Maybe you should change your attitude from "it is wrong" to "it may be
true". This might open your mind to study other insights.

When measuring an RF current in a PA, everybody ignores the
quantisation of charge. Is this lack of knowledge?

The frequency of our waves is sufficiently low to ignore any
quantisation effects due to photons. Is this lack of knowledge? In my
opinion a good Engineer knows what he can ignore and what not to
efficiently solve a certain task.

Starting a discussion about photons, in my opinion, is a way to reduce
the S/N ratio of the discussion.

With kind regards,


Wim
PA3DJS
www.tetech.nl.

Hi, Wim -

I believe his confusion is the one-port vs two-port problem. I don't
have a problem with your explanation. But, I think he is throwing in a
port where he should not.

Cheers,
John

Transmitter Output Impedance
 

On May 3, 6:11*pm, dave wrote:
So this boils down to an academic discussion, and as in
many cases where no one has, or can, make an exact statement of the
problem the specific answer remains elusive.

When one's basic premises violate the laws of physics, it is very
difficult to come up with a valid answer.
--
73, Cecil, w5dxp.com
"Halitosis is better than no breath at all.", Don, KE6AJH/SK

Transmitter Output Impedance
 

On May 3, 6:29*pm, John KD5YI wrote:
I believe his confusion is the one-port vs two-port problem. I don't
have a problem with your explanation. But, I think he is throwing in a
port where he should not.

The second port is actually there on the other side of the black box,
but it has been overlooked. Doesn't it give anyone pause to realize
that the s11 parameter changes by an infinite percentage depending
upon whether it is measured as a one-port system or as a two-port
system? If that can happen with a passive black box, consider how much
more complicated it might be with an RF source included in the black
box.
--
73, Cecil, w5dxp.com
"Halitosis is better than no breath at all.", Don, KE6AJH/SK

Transmitter Output Impedance
 

On 4/25/2011 7:35 PM, Sal M. Onella wrote:
This group has presented members with valuable lessons in antennas and
transmission lines, like how to measure, how to match, etc.

Something I haven't seen is a discussion of the source impedance of
the transmitter.

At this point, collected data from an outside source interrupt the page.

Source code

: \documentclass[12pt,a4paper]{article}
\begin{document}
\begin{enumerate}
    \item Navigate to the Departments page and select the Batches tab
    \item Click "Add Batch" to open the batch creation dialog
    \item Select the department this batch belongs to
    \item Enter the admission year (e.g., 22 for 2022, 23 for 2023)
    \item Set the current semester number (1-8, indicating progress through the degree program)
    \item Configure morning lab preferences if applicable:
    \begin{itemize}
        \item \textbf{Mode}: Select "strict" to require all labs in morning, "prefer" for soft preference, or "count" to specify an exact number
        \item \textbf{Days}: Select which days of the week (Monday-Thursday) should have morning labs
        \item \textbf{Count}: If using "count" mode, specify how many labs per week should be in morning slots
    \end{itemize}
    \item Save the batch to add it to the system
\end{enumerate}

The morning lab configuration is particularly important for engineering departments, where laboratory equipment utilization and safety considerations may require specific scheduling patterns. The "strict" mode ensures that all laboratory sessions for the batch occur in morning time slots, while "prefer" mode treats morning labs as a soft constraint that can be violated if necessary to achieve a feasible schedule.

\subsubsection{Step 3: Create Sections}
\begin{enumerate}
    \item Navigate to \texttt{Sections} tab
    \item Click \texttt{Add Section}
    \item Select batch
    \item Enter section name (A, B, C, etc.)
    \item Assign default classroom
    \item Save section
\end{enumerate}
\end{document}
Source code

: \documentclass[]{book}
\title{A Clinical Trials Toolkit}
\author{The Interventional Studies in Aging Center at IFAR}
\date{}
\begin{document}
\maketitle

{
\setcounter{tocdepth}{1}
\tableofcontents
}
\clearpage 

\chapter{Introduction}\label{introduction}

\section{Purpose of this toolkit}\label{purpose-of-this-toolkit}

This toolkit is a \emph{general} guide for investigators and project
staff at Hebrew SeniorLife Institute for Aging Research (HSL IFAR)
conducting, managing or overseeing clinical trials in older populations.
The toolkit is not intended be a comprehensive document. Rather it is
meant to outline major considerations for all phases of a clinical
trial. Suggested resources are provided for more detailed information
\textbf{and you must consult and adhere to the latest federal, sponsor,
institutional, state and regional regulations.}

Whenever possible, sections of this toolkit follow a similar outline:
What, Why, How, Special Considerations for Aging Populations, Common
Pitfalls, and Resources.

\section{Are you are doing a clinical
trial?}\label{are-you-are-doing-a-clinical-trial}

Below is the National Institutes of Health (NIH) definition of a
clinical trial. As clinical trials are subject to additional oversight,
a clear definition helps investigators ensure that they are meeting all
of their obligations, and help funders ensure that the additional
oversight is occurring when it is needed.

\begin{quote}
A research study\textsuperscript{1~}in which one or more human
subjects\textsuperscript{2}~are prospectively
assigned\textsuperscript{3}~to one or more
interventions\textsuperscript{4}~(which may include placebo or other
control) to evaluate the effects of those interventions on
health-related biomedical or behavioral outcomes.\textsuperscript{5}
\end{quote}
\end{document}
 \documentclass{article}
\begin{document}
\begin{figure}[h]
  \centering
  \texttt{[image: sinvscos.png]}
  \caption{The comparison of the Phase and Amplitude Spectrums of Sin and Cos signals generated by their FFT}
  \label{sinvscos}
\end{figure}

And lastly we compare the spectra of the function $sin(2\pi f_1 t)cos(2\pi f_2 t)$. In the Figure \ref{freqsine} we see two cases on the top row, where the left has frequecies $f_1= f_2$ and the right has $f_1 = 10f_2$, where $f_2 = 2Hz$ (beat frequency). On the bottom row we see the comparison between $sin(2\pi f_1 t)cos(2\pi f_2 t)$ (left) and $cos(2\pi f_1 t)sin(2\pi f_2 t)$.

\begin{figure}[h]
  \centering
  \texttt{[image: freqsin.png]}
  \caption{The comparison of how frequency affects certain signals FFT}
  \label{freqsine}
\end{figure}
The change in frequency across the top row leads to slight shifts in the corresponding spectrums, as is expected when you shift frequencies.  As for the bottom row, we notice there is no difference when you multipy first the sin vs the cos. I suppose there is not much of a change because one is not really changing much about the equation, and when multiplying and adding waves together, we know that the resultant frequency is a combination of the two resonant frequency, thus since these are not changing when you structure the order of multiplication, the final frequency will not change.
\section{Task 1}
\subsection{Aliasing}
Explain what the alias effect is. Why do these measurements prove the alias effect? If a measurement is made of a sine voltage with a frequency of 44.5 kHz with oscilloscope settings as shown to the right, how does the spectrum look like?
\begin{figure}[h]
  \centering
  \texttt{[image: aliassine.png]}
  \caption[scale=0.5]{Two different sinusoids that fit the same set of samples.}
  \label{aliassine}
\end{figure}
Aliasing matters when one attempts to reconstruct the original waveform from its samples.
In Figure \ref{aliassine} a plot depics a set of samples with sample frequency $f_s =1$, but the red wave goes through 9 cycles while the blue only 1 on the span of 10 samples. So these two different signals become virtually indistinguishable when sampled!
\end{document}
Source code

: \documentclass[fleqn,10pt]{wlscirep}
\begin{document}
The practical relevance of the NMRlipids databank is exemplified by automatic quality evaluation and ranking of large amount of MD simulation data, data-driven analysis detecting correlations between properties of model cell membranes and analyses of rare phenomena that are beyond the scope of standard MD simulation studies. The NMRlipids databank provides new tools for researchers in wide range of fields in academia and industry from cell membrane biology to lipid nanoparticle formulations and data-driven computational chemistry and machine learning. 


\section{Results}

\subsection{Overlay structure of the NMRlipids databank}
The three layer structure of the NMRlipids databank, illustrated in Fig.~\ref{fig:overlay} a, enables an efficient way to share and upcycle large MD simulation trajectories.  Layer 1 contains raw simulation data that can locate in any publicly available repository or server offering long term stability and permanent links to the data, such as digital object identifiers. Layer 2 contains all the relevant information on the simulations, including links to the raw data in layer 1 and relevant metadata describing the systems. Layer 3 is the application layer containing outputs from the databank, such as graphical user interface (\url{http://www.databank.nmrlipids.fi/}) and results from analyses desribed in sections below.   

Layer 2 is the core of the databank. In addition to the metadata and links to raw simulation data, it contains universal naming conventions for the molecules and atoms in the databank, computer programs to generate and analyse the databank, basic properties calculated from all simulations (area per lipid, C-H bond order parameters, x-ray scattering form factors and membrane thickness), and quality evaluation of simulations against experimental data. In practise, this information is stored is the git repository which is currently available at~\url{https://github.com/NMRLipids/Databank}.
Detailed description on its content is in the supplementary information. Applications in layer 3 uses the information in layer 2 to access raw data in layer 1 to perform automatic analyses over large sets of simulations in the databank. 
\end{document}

My curiosity was piqued today as I took some baby
steps into EZNEC. A particular antenna had such-and-such VSWR if fed
with a 50-ohm cable and a different value if fed with a 75-ohm cable.

No, the antenna still has the same characteristics. You changed the
impedance at a point remote from the antenna.

While this is hardly news, it got me wondering whether a 75-ohm cable
will load the transmitter the same. Doesn't seem like it.

It depends on a number of factors. For example, use a .5 wavelength 75
ohm cable to feed a 50 ohm resistance. Your transmitter happily thinks
it is 50 ohms. Because it is.

My point: Using 75-ohm cable to improve the match at the antenna
won't help me ... IF ... I suffer a corresponding loss due to
mismatch at the back of the radio. My HF radios, all solid state,
specify a 50 ohm load. As necessary, I routinely use an internal
autotuner and either of two external manual tuners. (I'm aware of the
published 1/12 wavelength matching method.)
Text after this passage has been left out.